== Segment start ==
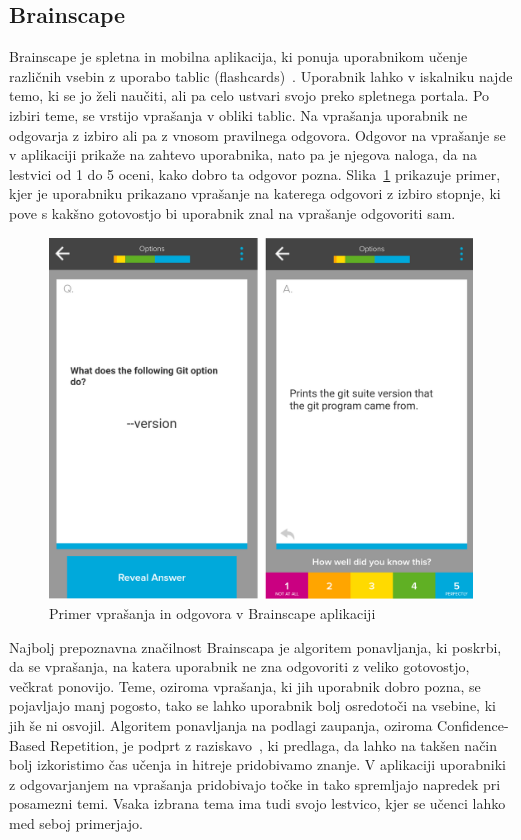 \documentclass[a4paper, 12pt]{book}
\begin{document}
\subsection{Brainscape}
Brainscape je spletna in mobilna aplikacija, ki ponuja uporabnikom učenje različnih vsebin z uporabo tablic (flashcards)~\cite{Brainscape}. Uporabnik lahko v iskalniku najde temo, ki se jo želi naučiti, ali pa celo ustvari svojo preko spletnega portala. Po izbiri teme, se vrstijo vprašanja v obliki tablic. Na vprašanja uporabnik ne odgovarja z izbiro ali pa z vnosom pravilnega odgovora. Odgovor na vprašanje se v aplikaciji prikaže na zahtevo uporabnika, nato pa je njegova naloga, da na lestvici od 1 do 5 oceni, kako dobro ta odgovor pozna. 
Slika~\ref{brainscape} prikazuje primer, kjer je uporabniku prikazano vprašanje na katerega odgovori z izbiro stopnje, ki pove s kakšno gotovostjo bi uporabnik znal na vprašanje odgovoriti sam.
\begin{figure}[H]
\centering
\includegraphics[height=0.7\textwidth]{slike/Brainscape}
\caption{Primer vprašanja in odgovora v Brainscape aplikaciji}\label{brainscape}
\end{figure}
\noindent Najbolj prepoznavna značilnost Brainscapa je algoritem ponavljanja, ki poskrbi, da se vprašanja, na katera uporabnik ne zna odgovoriti z veliko gotovostjo, večkrat ponovijo. Teme, oziroma vprašanja, ki jih uporabnik dobro pozna, se pojavljajo manj pogosto, tako se lahko uporabnik bolj osredotoči na vsebine, ki jih še ni osvojil. Algoritem ponavljanja na podlagi zaupanja, oziroma Confidence-Based Repetition, je podprt z raziskavo~\cite{cbr}, ki predlaga, da lahko na takšen način bolj izkoristimo čas učenja in hitreje pridobivamo znanje. V aplikaciji uporabniki z odgovarjanjem na vprašanja pridobivajo točke in tako spremljajo napredek pri posamezni temi. Vsaka izbrana tema ima tudi svojo lestvico, kjer se učenci lahko med seboj primerjajo.
\end{document}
== Segment end ==
What you will do: A verbatim copy of every record above is required, with all pictures omitted.

Solution to the exercise:
 \documentclass[a4paper, 12pt]{book}
\begin{document}
\subsection{Brainscape}
Brainscape je spletna in mobilna aplikacija, ki ponuja uporabnikom učenje različnih vsebin z uporabo tablic (flashcards)~\cite{Brainscape}. Uporabnik lahko v iskalniku najde temo, ki se jo želi naučiti, ali pa celo ustvari svojo preko spletnega portala. Po izbiri teme, se vrstijo vprašanja v obliki tablic. Na vprašanja uporabnik ne odgovarja z izbiro ali pa z vnosom pravilnega odgovora. Odgovor na vprašanje se v aplikaciji prikaže na zahtevo uporabnika, nato pa je njegova naloga, da na lestvici od 1 do 5 oceni, kako dobro ta odgovor pozna. 
Slika~\ref{brainscape} prikazuje primer, kjer je uporabniku prikazano vprašanje na katerega odgovori z izbiro stopnje, ki pove s kakšno gotovostjo bi uporabnik znal na vprašanje odgovoriti sam.
\begin{figure}[H]
\centering
\includegraphics[height=0.7\textwidth]{slike/Brainscape}
\caption{Primer vprašanja in odgovora v Brainscape aplikaciji}\label{brainscape}
\end{figure}
\noindent Najbolj prepoznavna značilnost Brainscapa je algoritem ponavljanja, ki poskrbi, da se vprašanja, na katera uporabnik ne zna odgovoriti z veliko gotovostjo, večkrat ponovijo. Teme, oziroma vprašanja, ki jih uporabnik dobro pozna, se pojavljajo manj pogosto, tako se lahko uporabnik bolj osredotoči na vsebine, ki jih še ni osvojil. Algoritem ponavljanja na podlagi zaupanja, oziroma Confidence-Based Repetition, je podprt z raziskavo~\cite{cbr}, ki predlaga, da lahko na takšen način bolj izkoristimo čas učenja in hitreje pridobivamo znanje. V aplikaciji uporabniki z odgovarjanjem na vprašanja pridobivajo točke in tako spremljajo napredek pri posamezni temi. Vsaka izbrana tema ima tudi svojo lestvico, kjer se učenci lahko med seboj primerjajo.
\end{document}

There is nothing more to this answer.